INSTRUCTIONS TO FOLLOW: Only these lines of the data below are wanted: the one with "per $\omega$ &", the one with "En cuanto al", and any lines between them, each repeated exactly.

========================================

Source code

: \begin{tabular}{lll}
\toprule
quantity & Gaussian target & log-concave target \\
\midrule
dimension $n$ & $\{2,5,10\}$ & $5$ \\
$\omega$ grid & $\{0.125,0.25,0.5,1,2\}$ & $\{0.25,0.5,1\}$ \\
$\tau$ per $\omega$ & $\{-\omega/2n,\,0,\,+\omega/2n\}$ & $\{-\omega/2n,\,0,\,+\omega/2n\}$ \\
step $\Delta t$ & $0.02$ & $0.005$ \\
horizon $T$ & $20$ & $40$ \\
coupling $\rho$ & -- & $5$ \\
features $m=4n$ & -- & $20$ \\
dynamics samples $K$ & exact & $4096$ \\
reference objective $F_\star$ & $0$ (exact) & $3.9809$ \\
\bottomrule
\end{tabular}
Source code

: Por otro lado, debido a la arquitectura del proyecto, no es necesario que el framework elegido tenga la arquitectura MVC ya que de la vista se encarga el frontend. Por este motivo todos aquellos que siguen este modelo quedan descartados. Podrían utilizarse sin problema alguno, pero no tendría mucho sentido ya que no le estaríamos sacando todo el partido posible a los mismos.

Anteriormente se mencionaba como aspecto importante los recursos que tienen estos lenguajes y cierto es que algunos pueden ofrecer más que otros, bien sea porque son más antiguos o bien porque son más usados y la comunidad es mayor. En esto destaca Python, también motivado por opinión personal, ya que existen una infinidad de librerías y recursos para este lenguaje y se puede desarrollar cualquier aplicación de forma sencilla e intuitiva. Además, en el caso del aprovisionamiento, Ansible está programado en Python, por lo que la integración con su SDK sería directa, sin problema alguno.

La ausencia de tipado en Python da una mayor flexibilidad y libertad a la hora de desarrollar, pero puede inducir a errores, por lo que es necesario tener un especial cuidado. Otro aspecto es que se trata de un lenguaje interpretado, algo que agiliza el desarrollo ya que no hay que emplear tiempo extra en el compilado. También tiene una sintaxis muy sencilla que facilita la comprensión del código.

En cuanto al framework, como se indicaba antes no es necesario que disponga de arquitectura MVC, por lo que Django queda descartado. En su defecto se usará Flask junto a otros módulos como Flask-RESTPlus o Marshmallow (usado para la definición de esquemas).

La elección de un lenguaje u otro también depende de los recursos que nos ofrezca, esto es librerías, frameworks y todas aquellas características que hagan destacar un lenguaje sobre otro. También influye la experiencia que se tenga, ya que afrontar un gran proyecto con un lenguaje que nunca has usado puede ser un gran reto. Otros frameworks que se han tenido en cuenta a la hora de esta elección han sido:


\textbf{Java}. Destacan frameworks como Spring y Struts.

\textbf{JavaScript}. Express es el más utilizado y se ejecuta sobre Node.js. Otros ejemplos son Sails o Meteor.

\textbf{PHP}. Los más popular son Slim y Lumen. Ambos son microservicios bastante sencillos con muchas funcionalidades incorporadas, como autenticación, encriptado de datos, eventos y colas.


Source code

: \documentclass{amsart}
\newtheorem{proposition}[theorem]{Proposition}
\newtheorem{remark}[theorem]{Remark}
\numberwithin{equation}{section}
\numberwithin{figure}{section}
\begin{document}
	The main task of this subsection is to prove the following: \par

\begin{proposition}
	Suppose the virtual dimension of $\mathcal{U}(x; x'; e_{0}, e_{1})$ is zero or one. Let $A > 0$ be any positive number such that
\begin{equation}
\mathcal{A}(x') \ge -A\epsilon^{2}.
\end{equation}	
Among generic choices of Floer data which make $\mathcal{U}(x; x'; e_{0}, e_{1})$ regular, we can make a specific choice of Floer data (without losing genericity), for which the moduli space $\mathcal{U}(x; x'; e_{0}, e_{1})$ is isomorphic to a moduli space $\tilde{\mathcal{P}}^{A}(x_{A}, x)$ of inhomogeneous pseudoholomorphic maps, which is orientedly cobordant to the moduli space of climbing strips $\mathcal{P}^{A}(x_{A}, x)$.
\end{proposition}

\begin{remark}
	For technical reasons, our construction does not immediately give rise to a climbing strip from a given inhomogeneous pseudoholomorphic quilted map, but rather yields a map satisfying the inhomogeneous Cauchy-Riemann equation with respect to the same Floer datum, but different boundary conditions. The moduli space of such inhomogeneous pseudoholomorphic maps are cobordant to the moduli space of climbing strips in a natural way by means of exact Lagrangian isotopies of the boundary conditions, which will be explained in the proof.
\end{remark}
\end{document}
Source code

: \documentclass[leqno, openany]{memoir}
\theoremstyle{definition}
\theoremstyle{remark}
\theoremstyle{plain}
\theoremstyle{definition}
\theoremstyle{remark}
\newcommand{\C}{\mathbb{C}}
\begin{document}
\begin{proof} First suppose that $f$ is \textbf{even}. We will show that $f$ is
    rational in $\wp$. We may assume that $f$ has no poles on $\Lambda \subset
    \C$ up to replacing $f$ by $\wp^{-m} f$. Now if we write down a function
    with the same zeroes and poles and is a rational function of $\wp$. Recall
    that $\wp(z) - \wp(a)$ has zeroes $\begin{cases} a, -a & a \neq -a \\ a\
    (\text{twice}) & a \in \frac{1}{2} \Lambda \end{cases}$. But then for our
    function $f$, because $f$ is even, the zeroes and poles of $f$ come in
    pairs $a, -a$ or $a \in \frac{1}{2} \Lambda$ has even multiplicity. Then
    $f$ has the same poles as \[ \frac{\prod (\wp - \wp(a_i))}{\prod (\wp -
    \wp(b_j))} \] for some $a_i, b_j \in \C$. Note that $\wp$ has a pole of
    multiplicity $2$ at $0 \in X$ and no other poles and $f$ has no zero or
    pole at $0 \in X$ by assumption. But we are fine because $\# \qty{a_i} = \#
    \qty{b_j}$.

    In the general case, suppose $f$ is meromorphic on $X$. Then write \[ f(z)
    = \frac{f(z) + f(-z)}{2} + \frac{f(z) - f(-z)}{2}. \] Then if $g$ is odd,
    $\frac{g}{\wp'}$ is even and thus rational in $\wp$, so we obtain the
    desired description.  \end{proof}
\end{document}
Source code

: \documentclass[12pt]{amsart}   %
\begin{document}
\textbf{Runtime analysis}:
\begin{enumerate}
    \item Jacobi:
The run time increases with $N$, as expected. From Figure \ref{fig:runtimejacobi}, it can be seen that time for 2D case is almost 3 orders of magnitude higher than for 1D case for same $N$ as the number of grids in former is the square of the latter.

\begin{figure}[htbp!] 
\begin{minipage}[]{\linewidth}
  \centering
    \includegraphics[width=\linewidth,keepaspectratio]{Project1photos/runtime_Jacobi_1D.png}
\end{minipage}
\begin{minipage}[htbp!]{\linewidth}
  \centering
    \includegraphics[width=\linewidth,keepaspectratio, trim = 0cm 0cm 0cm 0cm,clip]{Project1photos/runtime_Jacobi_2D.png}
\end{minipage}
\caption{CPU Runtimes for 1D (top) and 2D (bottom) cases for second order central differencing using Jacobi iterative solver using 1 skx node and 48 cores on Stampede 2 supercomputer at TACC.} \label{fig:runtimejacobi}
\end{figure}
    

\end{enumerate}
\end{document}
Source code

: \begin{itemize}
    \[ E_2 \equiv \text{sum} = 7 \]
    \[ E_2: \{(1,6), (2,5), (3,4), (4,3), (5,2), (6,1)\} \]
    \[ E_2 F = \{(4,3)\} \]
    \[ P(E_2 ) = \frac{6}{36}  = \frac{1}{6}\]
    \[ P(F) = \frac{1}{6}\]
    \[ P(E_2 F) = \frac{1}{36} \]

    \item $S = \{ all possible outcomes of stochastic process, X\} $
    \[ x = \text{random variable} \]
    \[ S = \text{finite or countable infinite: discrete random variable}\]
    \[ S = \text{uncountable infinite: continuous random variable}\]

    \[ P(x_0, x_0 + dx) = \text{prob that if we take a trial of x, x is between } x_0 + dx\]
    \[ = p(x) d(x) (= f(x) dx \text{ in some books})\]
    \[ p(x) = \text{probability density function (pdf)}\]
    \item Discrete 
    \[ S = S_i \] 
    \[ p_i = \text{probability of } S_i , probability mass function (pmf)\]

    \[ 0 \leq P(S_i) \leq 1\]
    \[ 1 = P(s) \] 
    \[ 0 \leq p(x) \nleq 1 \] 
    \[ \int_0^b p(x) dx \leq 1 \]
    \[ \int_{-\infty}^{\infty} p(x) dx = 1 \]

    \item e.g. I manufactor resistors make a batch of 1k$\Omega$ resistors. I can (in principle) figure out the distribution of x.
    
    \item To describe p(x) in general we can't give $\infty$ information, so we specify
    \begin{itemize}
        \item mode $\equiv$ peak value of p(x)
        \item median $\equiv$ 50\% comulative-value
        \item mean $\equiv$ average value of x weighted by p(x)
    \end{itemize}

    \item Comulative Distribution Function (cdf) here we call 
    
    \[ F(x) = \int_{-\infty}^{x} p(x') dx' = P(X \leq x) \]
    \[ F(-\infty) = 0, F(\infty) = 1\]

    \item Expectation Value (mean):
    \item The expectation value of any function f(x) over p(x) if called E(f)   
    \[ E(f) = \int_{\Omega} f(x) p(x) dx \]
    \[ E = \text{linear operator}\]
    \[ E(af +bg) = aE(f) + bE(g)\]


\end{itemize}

========================================

ANSWER TO THE PROBLEM:
$\tau$ per $\omega$ & $\{-\omega/2n,\,0,\,+\omega/2n\}$ & $\{-\omega/2n,\,0,\,+\omega/2n\}$ \\
step $\Delta t$ & $0.02$ & $0.005$ \\
horizon $T$ & $20$ & $40$ \\
coupling $\rho$ & -- & $5$ \\
features $m=4n$ & -- & $20$ \\
dynamics samples $K$ & exact & $4096$ \\
reference objective $F_\star$ & $0$ (exact) & $3.9809$ \\
\bottomrule
\end{tabular}
Source code

: Por otro lado, debido a la arquitectura del proyecto, no es necesario que el framework elegido tenga la arquitectura MVC ya que de la vista se encarga el frontend. Por este motivo todos aquellos que siguen este modelo quedan descartados. Podrían utilizarse sin problema alguno, pero no tendría mucho sentido ya que no le estaríamos sacando todo el partido posible a los mismos.

Anteriormente se mencionaba como aspecto importante los recursos que tienen estos lenguajes y cierto es que algunos pueden ofrecer más que otros, bien sea porque son más antiguos o bien porque son más usados y la comunidad es mayor. En esto destaca Python, también motivado por opinión personal, ya que existen una infinidad de librerías y recursos para este lenguaje y se puede desarrollar cualquier aplicación de forma sencilla e intuitiva. Además, en el caso del aprovisionamiento, Ansible está programado en Python, por lo que la integración con su SDK sería directa, sin problema alguno.

La ausencia de tipado en Python da una mayor flexibilidad y libertad a la hora de desarrollar, pero puede inducir a errores, por lo que es necesario tener un especial cuidado. Otro aspecto es que se trata de un lenguaje interpretado, algo que agiliza el desarrollo ya que no hay que emplear tiempo extra en el compilado. También tiene una sintaxis muy sencilla que facilita la comprensión del código.

En cuanto al framework, como se indicaba antes no es necesario que disponga de arquitectura MVC, por lo que Django queda descartado. En su defecto se usará Flask junto a otros módulos como Flask-RESTPlus o Marshmallow (usado para la definición de esquemas).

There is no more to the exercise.